Não se associar ao transgressor

Quando ouvimos a afirmação que não devemos nos associar ao transgressor, pensamos, como religiosos que somos, com relação a todos os que não estão na mesma “igreja” que nós, correto? Mas é sobre isso que Deus está falando?

Em Amós, no capítulo 2, versos 6 e 7, podemos ler: “Assim diz o Senhor: por três transgressões de Israel, e ainda mais por quatro, não anularei o castigo. Vendem por prata o justo, e por um par de sandálias o pobre. Pisam a cabeça dos necessitados e pisam o pó da terra e negam justiça ao oprimido. Pai e filhos possuem a mesma mulher e assim profanam o meu santo nome.” (Amós 2:6-7, NVI)

Pensando que este tipo de pecado era antigo e que não se cometia no meio do povo, na carta aos Coríntios, podemos ler pecado semelhante, isto no capítulo 5, da primeira carta, verso 1: “Por toda parte se ouve que há imoralidade entre vocês, imoralidade que não corre e nem entre os pagãos, a ponto de um de vocês possuir a mulher de seu pai.” (1 Coríntios 5:1, NVI) e então, Paulo continua na sua carta, dos versos 9 ao 10 : “Já disse por carta que vocês não devem associar-se com pessoas imorais. Com isso não me refiro aos imorais deste mundo nem aos avarentos, aos ladroes ou aos idólatras. Se assim fosse, vocês precisariam sair deste mundo. Mas agora estou escrevendo que não devem associar-se com qualquer que, dizendo-se irmão, seja imoral, avarento, idólatra, caluniador, alcoólatra ou ladrão. Com tais pessoas vocês nem devem comer.” (1 Coríntios 5:9-10, NVI)

Será que tais palavras precisam de esclarecimento?

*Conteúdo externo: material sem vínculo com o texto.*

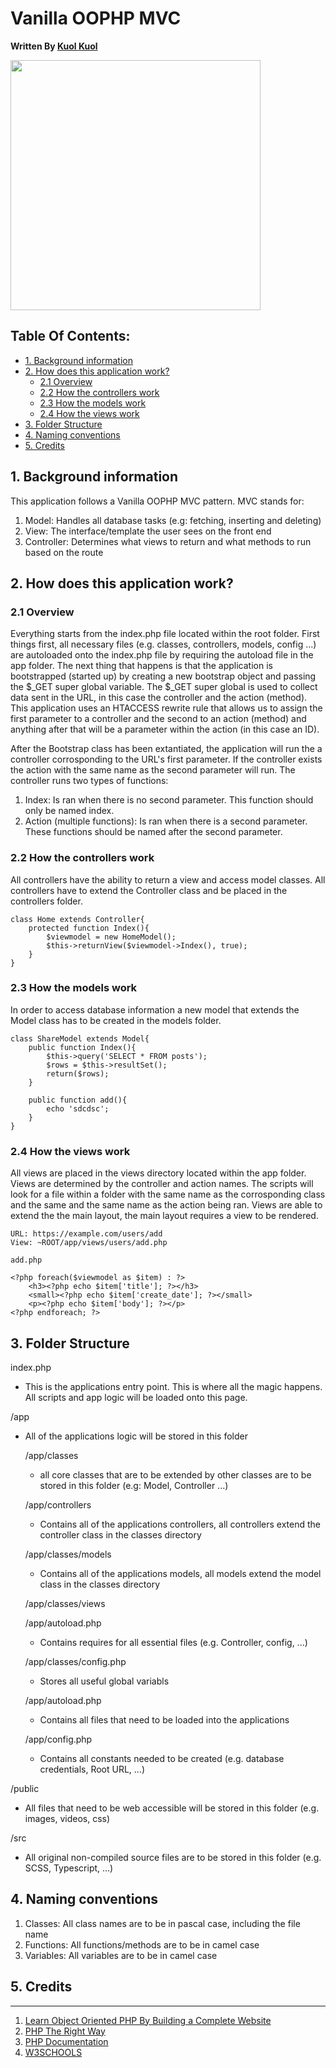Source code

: # Vanilla OOPHP MVC
**Written By [Kuol Kuol](https://kuolkuol.com)**

<img src="https://upload.wikimedia.org/wikipedia/commons/c/c1/PHP_Logo.png" data-canonical-src="https://upload.wikimedia.org/wikipedia/commons/c/c1/PHP_Logo.png" width="400"/>

## Table Of Contents:

  - [1. Background information](#1-Background-information)
  - [2. How does this application work?](#2-How-does-this-application-work?)
    - [2.1 Overview](#2.1-Overview)
    - [2.2 How the controllers work](#2.2-How-the-controllers-work)
    - [2.3 How the models work](#2.3-How-the-models-work)
    - [2.4 How the views work](#2.4-How-the-views-work)
  - [3. Folder  Structure](#3.-Folder-Structure)
  - [4. Naming conventions](#4.-Naming-conventions)
  - [5. Credits](#5.-Credits)


## **1. Background information**

This application follows a Vanilla OOPHP MVC pattern. MVC stands for: 

1. Model: Handles all database tasks (e.g: fetching, inserting and deleting)
2. View: The interface/template the user sees on the front end
3. Controller: Determines what views to return and what methods to run based on the route

## **2. How does this application work?**

### **2.1 Overview**
Everything starts from the index.php file located within the root folder. First things first, all necessary files (e.g. classes, controllers, models, config ...) are autoloaded onto the index.php file by requiring the autoload file in the  app folder. The next thing that happens is that the application is bootstrapped (started up) by creating a new bootstrap object and passing the $_GET super global variable. The $_GET super global is used to collect data sent in the URL, in this case the controller and the action (method). This application uses an HTACCESS rewrite rule that allows us to assign the first parameter to a controller and the second to an action (method) and anything after that will be a parameter within the action (in this case an ID). 


After the Bootstrap class has been extantiated, the application will run the a controller corrosponding to the URL's first parameter. If the controller exists the action with the same name as the second parameter will run. The controller runs two types of functions:

1. Index: Is ran when there is no second parameter. This function should only be named index.
2. Action (multiple functions): Is ran when there is a second parameter. These functions should be named after the second parameter.


### **2.2 How the controllers work**
All controllers have the ability to return a view and access model classes. All controllers have to extend the Controller class and be placed in the controllers folder. 

```
class Home extends Controller{
	protected function Index(){
		$viewmodel = new HomeModel();
		$this->returnView($viewmodel->Index(), true);
	}
}
```

### **2.3 How the models work**

In order to access database information a new model that extends the Model class has to be created in the models folder.   
```
class ShareModel extends Model{
	public function Index(){
		$this->query('SELECT * FROM posts');
		$rows = $this->resultSet();
		return($rows);
	}

	public function add(){
		echo 'sdcdsc';
	}
}
```
### **2.4 How the views work**

All views are placed in the views directory located within the app folder. Views are determined by the controller and action names. The scripts will look for a file within a folder  with the same name as the corrosponding class and the same and the same name as the action being ran. Views are able to extend the the main layout, the main layout requires a view to be rendered. 

```
URL: https://example.com/users/add
View: ~ROOT/app/views/users/add.php
```

```
add.php

<?php foreach($viewmodel as $item) : ?>
    <h3><?php echo $item['title']; ?></h3>
    <small><?php echo $item['create_date']; ?></small>
    <p><?php echo $item['body']; ?></p>
<?php endforeach; ?>
```

## **3. Folder  Structure**

index.php
- This is the applications entry point. This is where all the magic happens. All scripts and app logic will be loaded onto this page.

/app 
- All of the applications logic will be stored in this folder

    /app/classes
    - all core classes that are to be extended by other classes are to be stored in this folder (e.g: Model, Controller ...)

    /app/controllers
    - Contains all of the applications controllers, all controllers extend the controller class in the classes directory

    /app/classes/models
    - Contains all of the applications models, all models extend the model class in the classes directory

    /app/classes/views  

    /app/autoload.php
    - Contains requires for all essential files (e.g. Controller, config, ...)

    /app/classes/config.php
    - Stores all useful global variabls
    
    /app/autoload.php
    - Contains all files that need to be loaded into the applications
    
    /app/config.php
    - Contains all constants needed to be created (e.g. database credentials, Root URL, ...)

/public 
- All files that need to be web accessible will be stored in this folder (e.g. images, videos, css)

/src
- All original non-compiled source files are to be stored in this folder (e.g. SCSS, Typescript, ...)

## **4. Naming conventions**

1. Classes: All class names are to be in pascal case, including the file name 
2. Functions: All functions/methods are to be in camel case
3. Variables: All variables are to be in camel case


## **5. Credits**
___

1. [Learn Object Oriented PHP By Building a Complete Website](https://www.udemy.com/course/learn-object-oriented-php-by-building-a-complete-website/)
2. [PHP The Right Way](https://phptherightway.com/)
3. [PHP Documentation](https://www.php.net/)
4. [W3SCHOOLS](https://www.w3schools.com/php/DEFAULT.asp)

O que devemos fazer com o pecador que vive no mundo e com aquele que afirma conhecer Deus e vive na prática do pecado e se declara membro do corpo?

O pecado não deve fazer parte da nossa vida, não importa o tipo. Devemos, zelosamente, rejeitar, terminantemente, sabendo que fomos capacitados e habilitados para viver a vontade de Deus, porque recebemos poder e autoridade, não podemos permitir a prática permanente do pecado no corpo. E fazemos isso não associando com quem está na pratica do pecado e não o rejeita. Mas precisamos começar primeiramente, em nós, nas nossas vidas, para podermos, como Paulo escreve julgar, e com isso, não associar. A permissividade do pecado em nosso meio, na realidade, nos conduz a profanar o nome de Deus, e não testemunhando da vida e nem das Suas obras.

Sendo santos como é da vontade de Deus, vivendo uma vida de santidade, precisamos rejeitar terminantemente o pecado em nossa vida, pois se conhecemos o Senhor e proclamamos que O amamos, devemos como fala o profeta Elias, em 1 Reis 18, no verso 21: “Elias dirigiu-se ao povo e disse: até quando vocês vão oscilar para um lado e para outro? Se o Senhor é Deus, sigam-no; mas, se Baal é Deus, sigam-no. O povo, porém, nada respondeu.” (1 Reis 18:21, NVI).

Se de fato amamos Deus, compreendemos a Sua vontade, desejo e propósito, não temos outra maneira de viver que não seja imitando-O em todas as Suas ações, praticando atos santos e que revelam quem Ele é ao mundo, no meio daqueles que precisam conhecer e se submeterem ao Deus que conhecemos.

Não podemos permitir o pecado em nossa vida e nem na vida da igreja, nos associando a pessoas que dizem amar a Deus e vivem na prática costumeira do pecado, mas não podemos deixar de levar a vida de igreja até aqueles que estão cegos e perdidos no mundo, precisando da luz para que possam se aproximar e conhecer a salvação concedida pelo Senhor.

Mas nisto tudo precisamos entender o que significa viver na prática do pecado e pecar, o primeiro implica em subordinação, ser dominado, já o segundo é inerente da natureza humana que estamos sujeitos, mas precisamos nos empenhar na santificação e no correr rumo à plenitude de Cristo para sermos semelhantes ao Senhor, e a rejeição do pecado tem que começar na nossa vida e não na do outro.